TB-Faker Ransomware Uses WinRAR to Lock Data in Password-Protected ZIP Files
A ransomware family called CTB-Faker tries to pass as a more famous variant called CTB-Locker and lies to users about using strong encryption when it actually does nothing more than to move all the victims’ data inside password-protected ZIP archives.
The good news is that this ransomware is decryptable, albeit via a complicated process for which regular users need to request assistance.
The second good news is that Lawrence Abrams of Bleeping Computer has volunteered to assist users with the decryption process for free.
CTB-Faker spread via adult websites
Users are encouraged to download a ZIP file, which contains an executable. Running the executable starts the CTB-Faker ransomware, which will slowly move files to a password-protected file at “C:Users.zip.”
To move the files and then password-protect the archive, CTB-Faker uses the WinRAR application. Once the ransomware creates this file, it forces a computer restart and then shows the ransom note after the user logs in.
Crooks have made serious money from their CTB-Faker campaign
The ransom note is specifically designed to look like the same ransom note used by the more famous CTB-Locker ransomware. The reason for posing as another piece of ransomware is to discourage users from resisting making the ransom payment.
The strategy seems to be working, as Abrams reported discovering one Bitcoin address used for the CTB-Faker ransom note that received 577 Bitcoin (~$381,000) in payments.
It is not confirmed that all the Bitcoin funds came from CTB-Faker payments, but taking into account that the ransomware authors ask for 0.08 Bitcoin (~$50) per infected PC, that would have implied CTB-Faker infected over 7,200 users. Nevertheless, for such a simplistic ransomware variant, crooks seem to have made a return on their investment.

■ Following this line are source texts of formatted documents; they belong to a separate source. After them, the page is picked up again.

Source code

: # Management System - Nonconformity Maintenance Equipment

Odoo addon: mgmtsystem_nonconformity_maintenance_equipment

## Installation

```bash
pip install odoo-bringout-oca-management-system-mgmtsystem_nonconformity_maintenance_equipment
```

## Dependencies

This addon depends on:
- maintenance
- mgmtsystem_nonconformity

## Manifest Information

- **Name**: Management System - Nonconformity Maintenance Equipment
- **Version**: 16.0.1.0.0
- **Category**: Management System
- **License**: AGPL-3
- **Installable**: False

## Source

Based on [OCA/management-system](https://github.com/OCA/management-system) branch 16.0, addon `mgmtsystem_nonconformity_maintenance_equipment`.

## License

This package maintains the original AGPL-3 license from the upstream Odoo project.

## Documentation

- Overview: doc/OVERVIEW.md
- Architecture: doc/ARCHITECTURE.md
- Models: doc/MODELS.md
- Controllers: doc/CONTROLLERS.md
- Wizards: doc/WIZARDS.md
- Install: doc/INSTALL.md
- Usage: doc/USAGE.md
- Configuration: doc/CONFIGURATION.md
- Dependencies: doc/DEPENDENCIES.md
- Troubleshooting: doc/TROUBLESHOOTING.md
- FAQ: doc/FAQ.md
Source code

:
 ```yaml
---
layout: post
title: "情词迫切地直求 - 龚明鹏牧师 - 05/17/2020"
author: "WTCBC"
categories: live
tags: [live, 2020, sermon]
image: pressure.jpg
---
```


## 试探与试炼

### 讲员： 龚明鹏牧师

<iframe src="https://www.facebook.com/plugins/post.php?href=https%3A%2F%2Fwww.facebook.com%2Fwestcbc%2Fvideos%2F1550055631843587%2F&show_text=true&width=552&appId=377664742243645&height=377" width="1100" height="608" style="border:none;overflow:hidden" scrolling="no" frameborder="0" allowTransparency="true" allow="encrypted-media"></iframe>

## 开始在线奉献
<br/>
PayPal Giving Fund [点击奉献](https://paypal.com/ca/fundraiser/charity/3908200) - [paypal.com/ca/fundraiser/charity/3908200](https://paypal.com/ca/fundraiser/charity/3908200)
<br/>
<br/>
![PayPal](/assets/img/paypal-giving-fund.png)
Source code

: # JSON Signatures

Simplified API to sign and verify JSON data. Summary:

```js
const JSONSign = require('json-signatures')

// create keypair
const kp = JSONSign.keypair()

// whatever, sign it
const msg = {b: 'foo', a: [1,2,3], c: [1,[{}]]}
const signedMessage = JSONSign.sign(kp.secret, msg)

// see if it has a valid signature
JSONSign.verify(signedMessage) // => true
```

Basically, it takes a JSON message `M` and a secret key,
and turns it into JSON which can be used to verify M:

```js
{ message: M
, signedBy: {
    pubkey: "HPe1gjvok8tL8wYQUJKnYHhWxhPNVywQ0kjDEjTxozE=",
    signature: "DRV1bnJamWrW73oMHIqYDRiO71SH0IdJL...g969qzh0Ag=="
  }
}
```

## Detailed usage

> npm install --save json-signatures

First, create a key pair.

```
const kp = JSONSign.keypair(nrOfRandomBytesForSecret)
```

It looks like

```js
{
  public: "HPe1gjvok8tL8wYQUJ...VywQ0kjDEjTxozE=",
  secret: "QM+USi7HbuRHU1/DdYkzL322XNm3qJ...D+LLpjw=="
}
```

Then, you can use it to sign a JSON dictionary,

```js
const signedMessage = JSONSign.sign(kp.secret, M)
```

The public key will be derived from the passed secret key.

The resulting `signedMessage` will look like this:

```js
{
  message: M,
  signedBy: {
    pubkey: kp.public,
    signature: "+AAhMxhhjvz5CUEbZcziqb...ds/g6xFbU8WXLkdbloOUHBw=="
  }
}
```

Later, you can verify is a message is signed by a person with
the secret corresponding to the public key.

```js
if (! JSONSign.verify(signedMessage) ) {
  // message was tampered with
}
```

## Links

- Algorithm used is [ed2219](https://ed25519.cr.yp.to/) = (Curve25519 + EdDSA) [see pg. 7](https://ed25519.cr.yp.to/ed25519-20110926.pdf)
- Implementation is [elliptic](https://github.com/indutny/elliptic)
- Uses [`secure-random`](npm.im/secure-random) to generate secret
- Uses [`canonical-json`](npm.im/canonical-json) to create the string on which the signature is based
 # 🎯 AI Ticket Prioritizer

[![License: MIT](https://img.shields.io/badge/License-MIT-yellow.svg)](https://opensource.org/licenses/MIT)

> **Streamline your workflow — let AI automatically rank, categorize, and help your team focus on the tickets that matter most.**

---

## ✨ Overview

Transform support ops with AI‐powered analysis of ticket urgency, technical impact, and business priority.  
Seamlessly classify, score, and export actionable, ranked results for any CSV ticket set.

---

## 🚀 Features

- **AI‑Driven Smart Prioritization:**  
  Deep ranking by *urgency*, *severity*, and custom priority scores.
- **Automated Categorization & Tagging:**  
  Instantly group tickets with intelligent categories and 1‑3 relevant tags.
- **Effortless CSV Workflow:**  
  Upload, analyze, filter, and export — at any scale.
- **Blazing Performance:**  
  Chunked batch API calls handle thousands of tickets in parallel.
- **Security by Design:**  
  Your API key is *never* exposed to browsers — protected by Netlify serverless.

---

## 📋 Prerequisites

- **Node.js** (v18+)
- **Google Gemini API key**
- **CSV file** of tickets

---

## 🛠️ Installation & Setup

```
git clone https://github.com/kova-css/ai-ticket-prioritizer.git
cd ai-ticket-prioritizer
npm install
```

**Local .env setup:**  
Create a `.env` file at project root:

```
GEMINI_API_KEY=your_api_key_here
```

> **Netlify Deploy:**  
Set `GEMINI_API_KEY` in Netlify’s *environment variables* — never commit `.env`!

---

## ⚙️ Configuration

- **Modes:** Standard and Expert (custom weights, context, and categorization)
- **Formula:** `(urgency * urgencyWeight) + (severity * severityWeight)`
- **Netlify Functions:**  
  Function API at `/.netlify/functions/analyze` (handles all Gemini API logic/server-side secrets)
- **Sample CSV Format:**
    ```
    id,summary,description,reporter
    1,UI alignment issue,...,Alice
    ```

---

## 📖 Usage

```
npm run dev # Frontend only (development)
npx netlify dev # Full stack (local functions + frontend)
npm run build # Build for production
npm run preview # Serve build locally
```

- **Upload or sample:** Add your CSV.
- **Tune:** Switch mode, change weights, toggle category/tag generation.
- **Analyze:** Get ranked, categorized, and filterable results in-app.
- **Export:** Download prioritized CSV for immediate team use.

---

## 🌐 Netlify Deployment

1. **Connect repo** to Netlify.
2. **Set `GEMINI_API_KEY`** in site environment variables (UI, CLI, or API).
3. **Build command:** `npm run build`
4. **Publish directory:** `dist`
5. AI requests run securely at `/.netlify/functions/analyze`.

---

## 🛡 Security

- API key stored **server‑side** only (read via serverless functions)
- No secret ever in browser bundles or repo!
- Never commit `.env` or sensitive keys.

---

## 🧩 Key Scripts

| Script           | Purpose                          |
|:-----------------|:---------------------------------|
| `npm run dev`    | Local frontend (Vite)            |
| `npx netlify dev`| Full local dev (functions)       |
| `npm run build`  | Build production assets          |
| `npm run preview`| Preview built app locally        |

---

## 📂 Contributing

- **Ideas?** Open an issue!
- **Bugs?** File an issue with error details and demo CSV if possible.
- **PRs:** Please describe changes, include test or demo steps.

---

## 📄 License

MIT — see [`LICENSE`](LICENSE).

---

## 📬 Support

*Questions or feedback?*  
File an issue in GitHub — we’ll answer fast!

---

Decryption is possible on one condition
CTB-Faker’s ransom note claims that the ransomware uses a combination of SHA-512 and RSA-4096 to lock files, but in reality, the encryption is AES-256, the standard encryption used to lock files inside a WinRAR archive.
The AES-256 encryption key (WinRAR password) is hard-coded inside the executable file found in the ZIP file users initially downloaded from the adult sites. If users still have that file around, they can contact Abrams for his help in extracting the ZIP file’s password.
Previously, there were other two ransomware families that locked files inside password-protected archives. These were Bart and CryptoHost (Manamecrypt), both decryptable as well.